Calabrian Antipasto Board with Soppressata and Bomba
Recipes with Soppressata
The Cosenza-style antipasto board, scaled for a kitchen table. Slices of Soppressata di Calabria — sweet and spicy laid side by side — anchor a wooden plank of Calabrian salumi, pecorino crotonese, marinated peperoncini, olives, and a fierce red dish of bomba calabrese for spreading. Crusty bread torn, not cut. A glass of Cirò red. Twenty minutes of cutting and arranging, an hour of slow eating.
Prep Time
20 min
Cook Time
0 min
Servings
4
Difficulty
Easy
Ingredients
- 120g Soppressata di Calabria DOP piccante
- 120g Soppressata di Calabria DOP dolce
- 100g capocollo di Calabria, sliced
- 200g pecorino crotonese, in chunks
- 1 small jar bomba calabrese
- Handful marinated Calabrian peperoncini (cherry peppers)
- Handful green Calabrian olives in brine
- 1 small jar marinated eggplant or zucchini
- 1 small dish of 'nduja for spreading
- Half a loaf of crusty country bread, torn
- Extra-virgin olive oil
- 1 bottle Cirò Rosso
Steps
Take both soppressatas out of the fridge 30 minutes before serving. Cold-from-the-fridge slices are rubbery; room-temperature ones bend.
Peel the casing from one half of each soppressata. Slice both on a slight bias, 2-3 mm thick. Fan the piccante slices on one side of a large wooden board, the dolce on the other — guests should be able to tell them apart at a glance.
Slice the capocollo thinner — 1 mm — and lay in a loose ribbon between the two soppressatas. Break the pecorino into rough chunks with the heel of a knife; do not cube cleanly. Place a few chunks beside the meat.
Spoon the bomba calabrese into a small terracotta dish with a small spoon stuck in it. Same for the 'nduja. These are the two heat sources — both go ON the bread, not on the meat.

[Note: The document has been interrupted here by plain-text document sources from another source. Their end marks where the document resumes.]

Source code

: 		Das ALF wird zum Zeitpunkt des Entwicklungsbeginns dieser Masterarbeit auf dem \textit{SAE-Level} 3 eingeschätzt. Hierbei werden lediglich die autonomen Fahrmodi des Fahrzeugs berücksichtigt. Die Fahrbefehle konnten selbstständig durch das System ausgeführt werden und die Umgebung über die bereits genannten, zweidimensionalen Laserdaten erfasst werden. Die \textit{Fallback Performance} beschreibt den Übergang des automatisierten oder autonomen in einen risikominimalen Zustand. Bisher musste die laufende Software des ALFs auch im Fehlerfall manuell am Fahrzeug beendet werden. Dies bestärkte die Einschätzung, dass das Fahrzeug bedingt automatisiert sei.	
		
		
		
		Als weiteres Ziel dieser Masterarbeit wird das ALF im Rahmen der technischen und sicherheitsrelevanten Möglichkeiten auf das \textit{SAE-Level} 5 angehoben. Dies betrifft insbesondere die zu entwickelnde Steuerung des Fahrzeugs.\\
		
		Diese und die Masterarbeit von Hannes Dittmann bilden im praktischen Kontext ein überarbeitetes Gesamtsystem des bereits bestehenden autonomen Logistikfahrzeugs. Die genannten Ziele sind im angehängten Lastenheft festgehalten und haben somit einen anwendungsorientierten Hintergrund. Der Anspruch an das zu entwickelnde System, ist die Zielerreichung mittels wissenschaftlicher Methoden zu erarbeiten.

Tuck the peperoncini, olives, and marinated vegetables into the gaps. Drizzle a thread of olive oil across the cheese. Tear the bread into rough pieces and pile in a basket beside the board.
Pour the Cirò into glasses. Eat slowly. The pattern: torn bread, smear of bomba, slice of soppressata folded on top, bite, sip of wine, repeat. No order, no pacing required. The board is meant to last an hour.
Tips
If you cannot find both dolce and piccante, get the piccante and add a separate plain salami (Milano or Felino) for the mild balance. Real bomba calabrese is much hotter than the supermarket version — start with a thumb-tip smear, build from there. The pecorino crotonese can be substituted with any well-aged sheep pecorino, but never use cow's-milk parmesan; it's too dry and assertive for this composition.